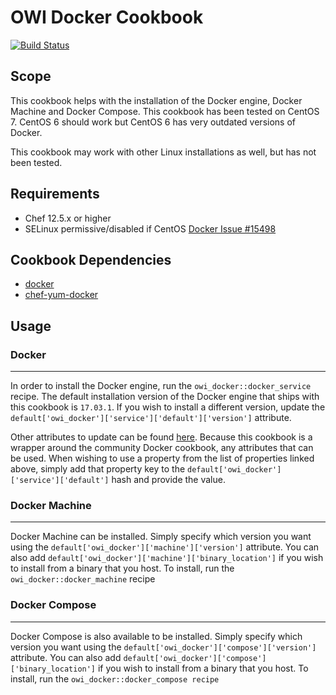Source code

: # OWI Docker Cookbook

[![Build Status](https://travis-ci.org/USGS-CIDA/chef-cookbook-owi-docker.svg?branch=master)](https://travis-ci.org/USGS-CIDA/chef-cookbook-owi-docker)

## Scope

This cookbook helps with the installation of the Docker engine, Docker Machine and
Docker Compose. This cookbook has been tested on CentOS 7. CentOS 6 should work but
CentOS 6 has very outdated versions of Docker.

This cookbook may work with other Linux installations as well, but has not been
tested.

## Requirements

- Chef 12.5.x or higher
- SELinux permissive/disabled if CentOS [Docker Issue #15498](https://github.com/docker/docker/issues/15498)

## Cookbook Dependencies

- [docker](https://supermarket.chef.io/cookbooks/docker)
- [chef-yum-docker](https://supermarket.chef.io/cookbooks/chef-yum-docker)

## Usage

### Docker
---

In order to install the Docker engine, run the `owi_docker::docker_service` recipe.
The default installation version of the Docker engine that ships with this cookbook
is `17.03.1`. If you wish to install a different version, update the
`default['owi_docker']['service']['default']['version']` attribute.

Other attributes to update can be found [here](https://github.com/chef-cookbooks/docker#properties-4).
Because this cookbook is a wrapper around the community Docker cookbook, any attributes
that can be used. When wishing to use a property from the list of properties linked above,
simply add that property key to the `default['owi_docker']['service']['default']` hash
and provide the value.

### Docker Machine
---

Docker Machine can be installed. Simply specify which version you
want using the `default['owi_docker']['machine']['version']` attribute. You can also
add `default['owi_docker']['machine']['binary_location']` if you wish to install from
a binary that you host. To install, run the `owi_docker::docker_machine` recipe

### Docker Compose
---

Docker Compose is also available to be installed. Simply specify which version you
want using the `default['owi_docker']['compose']['version']` attribute. You can also
add `default['owi_docker']['compose']['binary_location']` if you wish to install from
a binary that you host. To install, run the `owi_docker::docker_compose recipe`
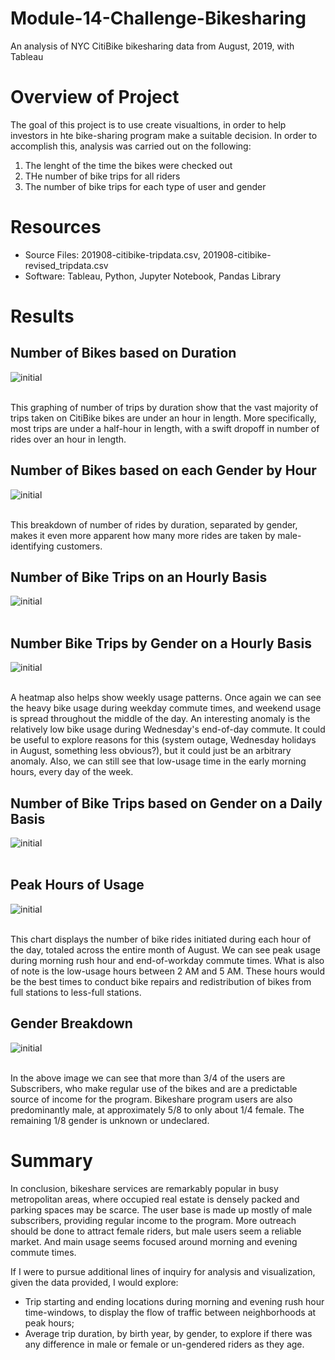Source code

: # Module-14-Challenge-Bikesharing
An analysis of NYC CitiBike bikesharing data from August, 2019, with Tableau

# Overview of Project #
The goal of this project is to use create visualtions, in order to help investors in hte bike-sharing program make a suitable decision. In order to accomplish this, analysis was carried out on the following:
1. The lenght of the time the bikes were checked out
2. THe number of bike trips for all riders
3. The number of bike trips for each type of user and gender

# Resources #
- Source Files: 201908-citibike-tripdata.csv, 201908-citibike-revised_tripdata.csv
- Software: Tableau, Python, Jupyter Notebook, Pandas Library

# Results #
## Number of Bikes based on Duration ##
![initial](bikesharing/Image/Checout_times_users.png) <br><br>

This graphing of number of trips by duration show that the vast majority of trips taken on CitiBike bikes are under an hour in length. More specifically, most trips are under a half-hour in length, with a swift dropoff in number of rides over an hour in length.

## Number of Bikes based on each Gender by Hour ##
![initial](bikesharing/Image/checkout_Gender.png) <br><br>

This breakdown of number of rides by duration, separated by gender, makes it even more apparent how many more rides are taken by male-identifying customers.

## Number of Bike Trips on an Hourly Basis ##
![initial](bikesharing/Image/Trip_By_Weekday_hour.png) <br><br>


## Number Bike Trips by Gender on a Hourly Basis ##
![initial](bikesharing/Image/trip_weekday_by_Gender.png) <br><br>

A heatmap also helps show weekly usage patterns. Once again we can see the heavy bike usage during weekday commute times, and weekend usage is spread throughout the middle of the day. An interesting anomaly is the relatively low bike usage during Wednesday's end-of-day commute. It could be useful to explore reasons for this (system outage, Wednesday holidays in August, something less obvious?), but it could just be an arbitrary anomaly. Also, we can still see that low-usage time in the early morning hours, every day of the week.
## Number of Bike Trips based on Gender on a Daily Basis ##
![initial](bikesharing/Image/user_trip_by_gender_by_weekday.png) <br><br>

## Peak Hours of Usage ##
![initial](bikesharing/Image/Peak_Hours_of_Usage.png) <br><br>

This chart displays the number of bike rides initiated during each hour of the day, totaled across the entire month of August. We can see peak usage during morning rush hour and end-of-workday commute times. What is also of note is the low-usage hours between 2 AM and 5 AM. These hours would be the best times to conduct bike repairs and redistribution of bikes from full stations to less-full stations.
## Gender Breakdown ##
![initial](bikesharing/Image/Gender.png) <br><br>

In the above image we can see that more than 3/4 of the users are Subscribers, who make regular use of the bikes and are a predictable source of income for the program. Bikeshare program users are also predominantly male, at approximately 5/8 to only about 1/4 female. The remaining 1/8 gender is unknown or undeclared.
# Summary #
In conclusion, bikeshare services are remarkably popular in busy metropolitan areas, where occupied real estate is densely packed and parking spaces may be scarce. The user base is made up mostly of male subscribers, providing regular income to the program. More outreach should be done to attract female riders, but male users seem a reliable market. And main usage seems focused around morning and evening commute times.

If I were to pursue additional lines of inquiry for analysis and visualization, given the data provided, I would explore:

- Trip starting and ending locations during morning and evening rush hour time-windows, to display the flow of traffic between neighborhoods at peak hours;
- Average trip duration, by birth year, by gender, to explore if there was any difference in male or female or un-gendered riders as they age.



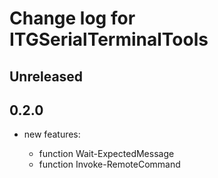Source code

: # Change log for ITGSerialTerminalTools

## Unreleased

## 0.2.0

- new features:

  - function Wait-ExpectedMessage
  - function Invoke-RemoteCommand
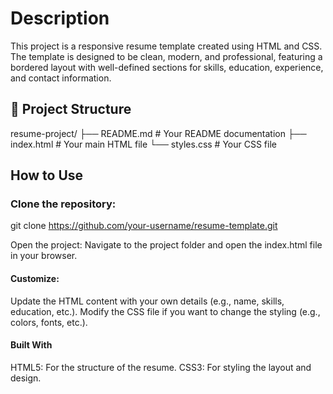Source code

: # Description
This project is a responsive resume template created using HTML and CSS. The template is designed to be clean, modern, and professional, featuring a bordered layout with well-defined sections for skills, education, experience, and contact information.

## 📂 Project Structure  
resume-project/
├── README.md     # Your README documentation
├── index.html    # Your main HTML file
└── styles.css    # Your CSS file

## How to Use
### Clone the repository:
git clone https://github.com/your-username/resume-template.git

Open the project:
Navigate to the project folder and open the index.html file in your browser.

#### Customize:

Update the HTML content with your own details (e.g., name, skills, education, etc.).
Modify the CSS file if you want to change the styling (e.g., colors, fonts, etc.).

#### Built With
HTML5: For the structure of the resume.
CSS3: For styling the layout and design.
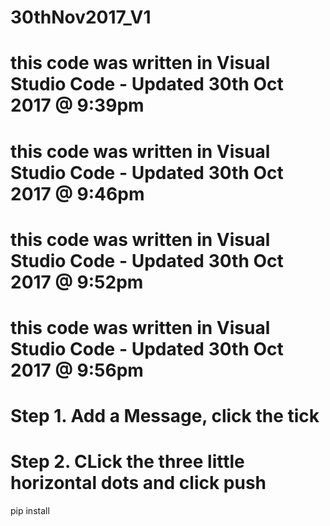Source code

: # 30thNov2017_V1
# this code was written in Visual Studio Code - Updated 30th Oct 2017 @ 9:39pm
# this code was written in Visual Studio Code - Updated 30th Oct 2017 @ 9:46pm
# this code was written in Visual Studio Code - Updated 30th Oct 2017 @ 9:52pm

# this code was written in Visual Studio Code - Updated 30th Oct 2017 @ 9:56pm

# Step 1. Add a Message, click the tick
# Step 2. CLick the three little horizontal dots and click push

pip install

========================

» **Your instructions**:
Please return each line of the data above in which the word "Hourly" occurs.

» **Result**:
## Number of Bike Trips on an Hourly Basis ##
## Number Bike Trips by Gender on a Hourly Basis ##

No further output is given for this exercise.